Blumenfeld was born in a middle-class Jewish family in Berlin in 1897 and left Germany for the Netherlands after World War I. He owned a leather goods shop in Amsterdam while developing his interest in photography and beginning his professional career.
“The leather goods shop went bankrupt because the provider was a German Jew who had to close his business because of the Nazis,” Salmona said.
The photographer arrived in Paris in 1936 “and very quickly began to work for fashion magazines” — he was soon hired by Paris Vogue — “and he was very successful,” Salmona said.
Blumenfeld’s work also included striking portraits. Among his subjects were the artists Henri Matisse and Georges Rouault and the musicians Django Reinhardt and Stéphane Grappelli. One of Blumenfeld’s early famous images — in the May 1939 issue of Paris Vogue — was of the model Lisa Fonssagrives posing high on an edge of the Eiffel Tower.
Blumenfeld visited New York in 1939 and was hired by Harper’s Bazaar. In August of that fateful year, he returned to Paris. And then came World War II.
As a German citizen, he was deemed an “undesirable alien” and was interned with other Jews and with German “anti-Nazis,” Salmona said.
When the German occupation began in France, Blumenfeld was interned in other camps — but at this point, what was much too often a familiar story changes. Blumenfeld had established crucial connections, and was able to obtain visas for himself and his family for the United States.
There were, however, complications. “They took a ship to the United States but it was stopped and quarantined in Casablanca, in French Morocco, and they had to go to another camp,” Salmona said. “But fortunately they were able to leave Morocco with the help of the Hebrew Immigrant Aid Society.”
Once in New York, “he immediately found work with fashion magazines,” Salmona said. That work included many highly regarded experimental covers. The most famous was a 1950 Vogue cover that featured just lips and an eye — a heavily made-up eye and brow on the upper right and bright red lips on the lower left.
Blumenfeld opened a studio on Central Park South. And he was hired by Elizabeth Arden and Helena Rubinstein.
It is this success story, Salmona said, that provides an additional and key raison d’être for the exhibition.
“Our visitors understand very well the tragedy” of the Holocaust, said Salmona. The museum opened in 1998 in the Hôtel de Saint-Aignan, a 17th century mansion that later served as a multifamily residence. On the walls are the names of the people who lived there in 1939, including 13 Jews who were deported and murdered in the concentration camps.
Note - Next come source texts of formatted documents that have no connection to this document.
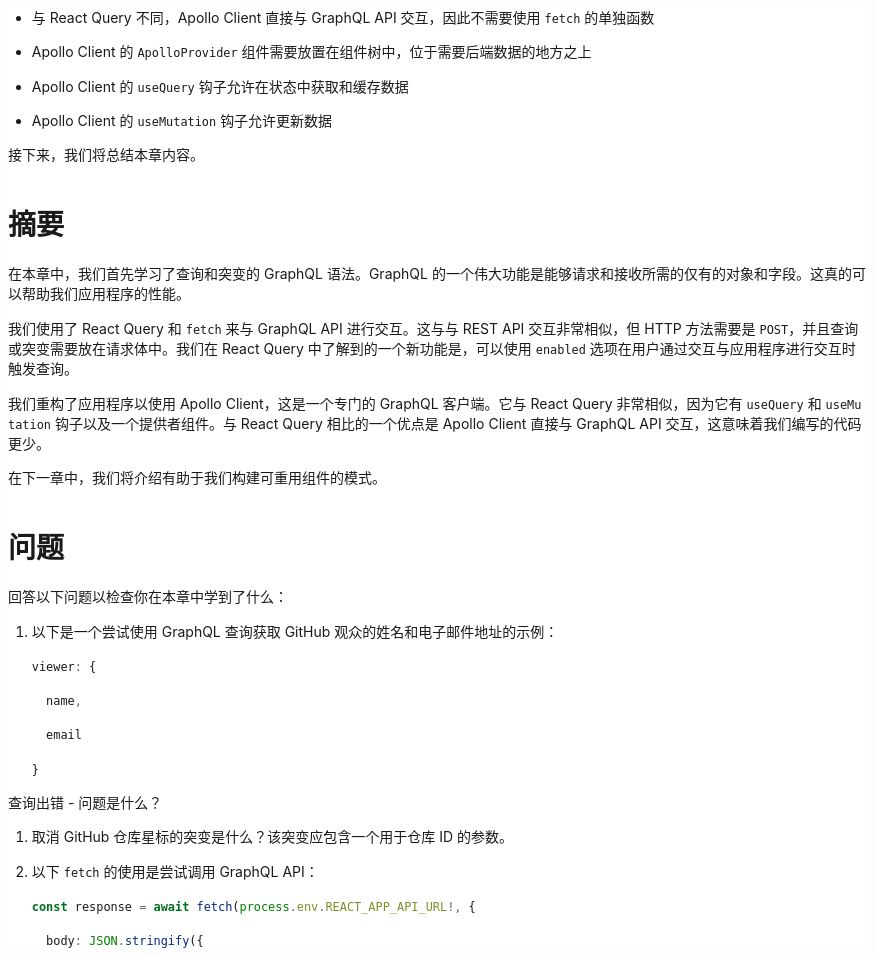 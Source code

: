 +   与 React Query 不同，Apollo Client 直接与 GraphQL API 交互，因此不需要使用 `fetch` 的单独函数

+   Apollo Client 的 `ApolloProvider` 组件需要放置在组件树中，位于需要后端数据的地方之上

+   Apollo Client 的 `useQuery` 钩子允许在状态中获取和缓存数据

+   Apollo Client 的 `useMutation` 钩子允许更新数据

接下来，我们将总结本章内容。

# 摘要

在本章中，我们首先学习了查询和突变的 GraphQL 语法。GraphQL 的一个伟大功能是能够请求和接收所需的仅有的对象和字段。这真的可以帮助我们应用程序的性能。

我们使用了 React Query 和 `fetch` 来与 GraphQL API 进行交互。这与与 REST API 交互非常相似，但 HTTP 方法需要是 `POST`，并且查询或突变需要放在请求体中。我们在 React Query 中了解到的一个新功能是，可以使用 `enabled` 选项在用户通过交互与应用程序进行交互时触发查询。

我们重构了应用程序以使用 Apollo Client，这是一个专门的 GraphQL 客户端。它与 React Query 非常相似，因为它有 `useQuery` 和 `useMutation` 钩子以及一个提供者组件。与 React Query 相比的一个优点是 Apollo Client 直接与 GraphQL API 交互，这意味着我们编写的代码更少。

在下一章中，我们将介绍有助于我们构建可重用组件的模式。

# 问题

回答以下问题以检查你在本章中学到了什么：

1.  以下是一个尝试使用 GraphQL 查询获取 GitHub 观众的姓名和电子邮件地址的示例：

    ```js
    viewer: {
    ```

    ```js
      name,
    ```

    ```js
      email
    ```

    ```js
    }
    ```

查询出错 - 问题是什么？

1.  取消 GitHub 仓库星标的突变是什么？该突变应包含一个用于仓库 ID 的参数。

1.  以下 `fetch` 的使用是尝试调用 GraphQL API：

    ```js
    const response = await fetch(process.env.REACT_APP_API_URL!, {
    ```

    ```js
      body: JSON.stringify({
    ```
Last year, Salmona told me, the museum arranged for a 1951 Yiddish work by a Polish-Jewish journalist in Paris, Hersh Fenster, to be translated into French.
“Its title is ‘Our Martyred Artists,'” said Salmona. “It’s like a Yizkor book. It’s like a paper monument. It is about 84 artists who lived in France, Jewish artists, who disappeared in the Shoah, in the Holocaust. Or who died because of bad treatment during the Nazi occupation of France. Chaim Soutine died in France because he was in hiding and despite his stomach disease he didn’t want to go to a hospital.” And when, with heavily bleeding ulcers, he finally did seek medical help, it was too late.
The Blumenfeld story, Salmona said, “in a certain way gives the idea of what would have happened with these artists if they had had the ability to escape — what could have been the reality now.”
“The exhibition is sort of an answer to the Fenster book,” he said. “With a happy ending.”